Recorded data:
----------------

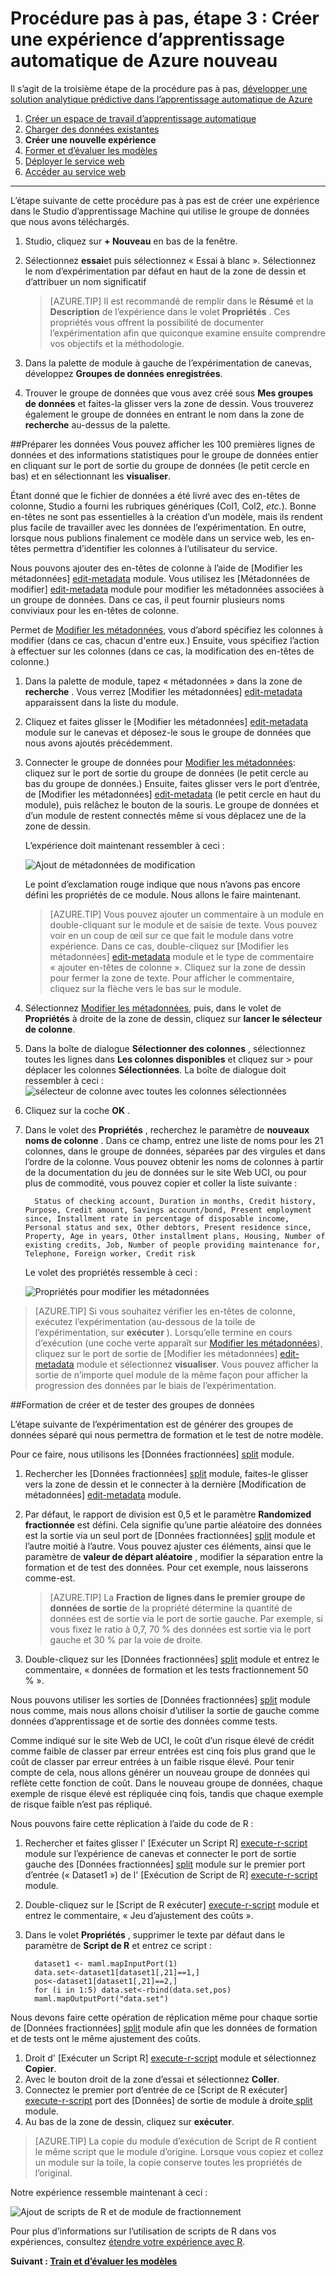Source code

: <properties
    pageTitle="Étape 3 : Créer une nouvelle expérience d’apprentissage automatique | Microsoft Azure"
    description="Étape 3 de la développer une procédure pas à pas une solution : créer une nouvelle expérience de formation dans un Studio de formation de Machine Azure."
    services="machine-learning"
    documentationCenter=""
    authors="garyericson"
    manager="jhubbard"
    editor="cgronlun"/>

<tags
    ms.service="machine-learning"
    ms.workload="data-services"
    ms.tgt_pltfrm="na"
    ms.devlang="na"
    ms.topic="article"
    ms.date="10/05/2016" 
    ms.author="garye"/>


# <a name="walkthrough-step-3-create-a-new-azure-machine-learning-experiment"></a>Procédure pas à pas, étape 3 : Créer une expérience d’apprentissage automatique de Azure nouveau

Il s’agit de la troisième étape de la procédure pas à pas, [développer une solution analytique prédictive dans l’apprentissage automatique de Azure](machine-learning-walkthrough-develop-predictive-solution.md)


1.  [Créer un espace de travail d’apprentissage automatique](machine-learning-walkthrough-1-create-ml-workspace.md)
2.  [Charger des données existantes](machine-learning-walkthrough-2-upload-data.md)
3.  **Créer une nouvelle expérience**
4.  [Former et d’évaluer les modèles](machine-learning-walkthrough-4-train-and-evaluate-models.md)
5.  [Déployer le service web](machine-learning-walkthrough-5-publish-web-service.md)
6.  [Accéder au service web](machine-learning-walkthrough-6-access-web-service.md)

----------

L’étape suivante de cette procédure pas à pas est de créer une expérience dans le Studio d’apprentissage Machine qui utilise le groupe de données que nous avons téléchargés.  

1.  Studio, cliquez sur **+ Nouveau** en bas de la fenêtre.
2.  Sélectionnez **essai**et puis sélectionnez « Essai à blanc ». Sélectionnez le nom d’expérimentation par défaut en haut de la zone de dessin et d’attribuer un nom significatif

    > [AZURE.TIP] Il est recommandé de remplir dans le **Résumé** et la **Description** de l’expérience dans le volet **Propriétés** . Ces propriétés vous offrent la possibilité de documenter l’expérimentation afin que quiconque examine ensuite comprendre vos objectifs et la méthodologie.

3.  Dans la palette de module à gauche de l’expérimentation de canevas, développez **Groupes de données enregistrées**.
4.  Trouver le groupe de données que vous avez créé sous **Mes groupes de données** et faites-la glisser vers la zone de dessin. Vous trouverez également le groupe de données en entrant le nom dans la zone de **recherche** au-dessus de la palette.  

##<a name="prepare-the-data"></a>Préparer les données
Vous pouvez afficher les 100 premières lignes de données et des informations statistiques pour le groupe de données entier en cliquant sur le port de sortie du groupe de données (le petit cercle en bas) et en sélectionnant les **visualiser**.  

Étant donné que le fichier de données a été livré avec des en-têtes de colonne, Studio a fourni les rubriques génériques (Col1, Col2, *etc.*). Bonne en-têtes ne sont pas essentielles à la création d’un modèle, mais ils rendent plus facile de travailler avec les données de l’expérimentation. En outre, lorsque nous publions finalement ce modèle dans un service web, les en-têtes permettra d’identifier les colonnes à l’utilisateur du service.  

Nous pouvons ajouter des en-têtes de colonne à l’aide de [Modifier les métadonnées] [ edit-metadata] module.
Vous utilisez les [Métadonnées de modifier] [ edit-metadata] module pour modifier les métadonnées associées à un groupe de données. Dans ce cas, il peut fournir plusieurs noms conviviaux pour les en-têtes de colonne. 

Permet de [Modifier les métadonnées][edit-metadata], vous d’abord spécifiez les colonnes à modifier (dans ce cas, chacun d'entre eux.) Ensuite, vous spécifiez l’action à effectuer sur les colonnes (dans ce cas, la modification des en-têtes de colonne.)

1.  Dans la palette de module, tapez « métadonnées » dans la zone de **recherche** . Vous verrez [Modifier les métadonnées] [ edit-metadata] apparaissent dans la liste du module.
2.  Cliquez et faites glisser le [Modifier les métadonnées] [ edit-metadata] module sur le canevas et déposez-le sous le groupe de données que nous avons ajoutés précédemment.
3.  Connecter le groupe de données pour [Modifier les métadonnées][edit-metadata]: cliquez sur le port de sortie du groupe de données (le petit cercle au bas du groupe de données.) Ensuite, faites glisser vers le port d’entrée, de [Modifier les métadonnées] [ edit-metadata] (le petit cercle en haut du module), puis relâchez le bouton de la souris. Le groupe de données et d’un module de restent connectés même si vous déplacez une de la zone de dessin.

    L’expérience doit maintenant ressembler à ceci :  

    ![Ajout de métadonnées de modification][2]
    
    Le point d’exclamation rouge indique que nous n’avons pas encore défini les propriétés de ce module. Nous allons le faire maintenant.
    
    > [AZURE.TIP] Vous pouvez ajouter un commentaire à un module en double-cliquant sur le module et de saisie de texte. Vous pouvez voir en un coup de œil sur ce que fait le module dans votre expérience. Dans ce cas, double-cliquez sur [Modifier les métadonnées] [ edit-metadata] module et le type de commentaire « ajouter en-têtes de colonne ». Cliquez sur la zone de dessin pour fermer la zone de texte. Pour afficher le commentaire, cliquez sur la flèche vers le bas sur le module.

4.  Sélectionnez [Modifier les métadonnées][edit-metadata], puis, dans le volet de **Propriétés** à droite de la zone de dessin, cliquez sur **lancer le sélecteur de colonne**.
5.  Dans la boîte de dialogue **Sélectionner des colonnes** , sélectionnez toutes les lignes dans **Les colonnes disponibles** et cliquez sur > pour déplacer les colonnes **Sélectionnées**.
La boîte de dialogue doit ressembler à ceci : ![sélecteur de colonne avec toutes les colonnes sélectionnées][4]
7.  Cliquez sur la coche **OK** .
8.  Dans le volet des **Propriétés** , recherchez le paramètre de **nouveaux noms de colonne** . Dans ce champ, entrez une liste de noms pour les 21 colonnes, dans le groupe de données, séparées par des virgules et dans l’ordre de la colonne. Vous pouvez obtenir les noms de colonnes à partir de la documentation du jeu de données sur le site Web UCI, ou pour plus de commodité, vous pouvez copier et coller la liste suivante :  

          Status of checking account, Duration in months, Credit history, Purpose, Credit amount, Savings account/bond, Present employment since, Installment rate in percentage of disposable income, Personal status and sex, Other debtors, Present residence since, Property, Age in years, Other installment plans, Housing, Number of existing credits, Job, Number of people providing maintenance for, Telephone, Foreign worker, Credit risk  

    Le volet des propriétés ressemble à ceci :

    ![Propriétés pour modifier les métadonnées][1]

> [AZURE.TIP] Si vous souhaitez vérifier les en-têtes de colonne, exécutez l’expérimentation (au-dessous de la toile de l’expérimentation, sur **exécuter** ). Lorsqu’elle termine en cours d’exécution (une coche verte apparaît sur [Modifier les métadonnées][edit-metadata]), cliquez sur le port de sortie de [Modifier les métadonnées] [ edit-metadata] module et sélectionnez **visualiser**. Vous pouvez afficher la sortie de n’importe quel module de la même façon pour afficher la progression des données par le biais de l’expérimentation.

##<a name="create-training-and-test-datasets"></a>Formation de créer et de tester des groupes de données

L’étape suivante de l’expérimentation est de générer des groupes de données séparé qui nous permettra de formation et le test de notre modèle.

Pour ce faire, nous utilisons les [Données fractionnées] [ split] module.  

1.  Rechercher les [Données fractionnées] [ split] module, faites-le glisser vers la zone de dessin et le connecter à la dernière [Modification de métadonnées] [ edit-metadata] module.
2.  Par défaut, le rapport de division est 0,5 et le paramètre **Randomized fractionnée** est défini. Cela signifie qu’une partie aléatoire des données est la sortie via un seul port de [Données fractionnées] [ split] module et l’autre moitié à l’autre. Vous pouvez ajuster ces éléments, ainsi que le paramètre de **valeur de départ aléatoire** , modifier la séparation entre la formation et de test des données. Pour cet exemple, nous laisserons comme-est.
    
    > [AZURE.TIP] La **Fraction de lignes dans le premier groupe de données de sortie** de la propriété détermine la quantité de données est de sortie via le port de sortie gauche. Par exemple, si vous fixez le ratio à 0,7, 70 % des données est sortie via le port gauche et 30 % par la voie de droite.  
    
3. Double-cliquez sur les [Données fractionnées] [ split] module et entrez le commentaire, « données de formation et les tests fractionnement 50 % ». 

Nous pouvons utiliser les sorties de [Données fractionnées] [ split] module nous comme, mais nous allons choisir d’utiliser la sortie de gauche comme données d’apprentissage et de sortie des données comme tests.  

Comme indiqué sur le site Web de UCI, le coût d’un risque élevé de crédit comme faible de classer par erreur entrées est cinq fois plus grand que le coût de classer par erreur entrées à un faible risque élevé. Pour tenir compte de cela, nous allons générer un nouveau groupe de données qui reflète cette fonction de coût. Dans le nouveau groupe de données, chaque exemple de risque élevé est répliquée cinq fois, tandis que chaque exemple de risque faible n’est pas répliqué.   

Nous pouvons faire cette réplication à l’aide du code de R :  

1.  Rechercher et faites glisser l' [Exécuter un Script R] [ execute-r-script] module sur l’expérience de canevas et connecter le port de sortie gauche des [Données fractionnées] [ split] module sur le premier port d’entrée (« Dataset1 ») de l' [Exécution de Script de R] [ execute-r-script] module.
2. Double-cliquez sur le [Script de R exécuter] [ execute-r-script] module et entrez le commentaire, « Jeu d’ajustement des coûts ».
2.  Dans le volet **Propriétés** , supprimer le texte par défaut dans le paramètre de **Script de R** et entrez ce script :

          dataset1 <- maml.mapInputPort(1)
          data.set<-dataset1[dataset1[,21]==1,]
          pos<-dataset1[dataset1[,21]==2,]
          for (i in 1:5) data.set<-rbind(data.set,pos)
          maml.mapOutputPort("data.set")


Nous devons faire cette opération de réplication même pour chaque sortie de [Données fractionnées] [ split] module afin que les données de formation et de tests ont le même ajustement des coûts.

1.  Droit d' [Exécuter un Script R] [ execute-r-script] module et sélectionnez **Copier**.
2.  Avec le bouton droit de la zone d’essai et sélectionnez **Coller**.
3.  Connectez le premier port d’entrée de ce [Script de R exécuter] [ execute-r-script] port des [Données] de sortie de module à droite[ split] module. 
4.  Au bas de la zone de dessin, cliquez sur **exécuter**. 

> [AZURE.TIP] La copie du module d’exécution de Script de R contient le même script que le module d’origine. Lorsque vous copiez et collez un module sur la toile, la copie conserve toutes les propriétés de l’original.  

Notre expérience ressemble maintenant à ceci :

![Ajout de scripts de R et de module de fractionnement][3]

Pour plus d’informations sur l’utilisation de scripts de R dans vos expériences, consultez [étendre votre expérience avec R](machine-learning-extend-your-experiment-with-r.md).

**Suivant : [Train et d’évaluer les modèles](machine-learning-walkthrough-4-train-and-evaluate-models.md)**


[1]: ./media/machine-learning-walkthrough-3-create-new-experiment/create1.png
[2]: ./media/machine-learning-walkthrough-3-create-new-experiment/create2.png
[3]: ./media/machine-learning-walkthrough-3-create-new-experiment/create3.png
[4]: ./media/machine-learning-walkthrough-3-create-new-experiment/columnselector.png


<!-- Module References -->
[execute-r-script]: https://msdn.microsoft.com/library/azure/30806023-392b-42e0-94d6-6b775a6e0fd5/
[edit-metadata]: https://msdn.microsoft.com/library/azure/370b6676-c11c-486f-bf73-35349f842a66/
[split]: https://msdn.microsoft.com/library/azure/70530644-c97a-4ab6-85f7-88bf30a8be5f/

----------------

* [YOUR INSTRUCTIONS] All that is required is the number of lines in the data above that contain the word "name".

* [RESPONSE TO THE EXERCISE] 3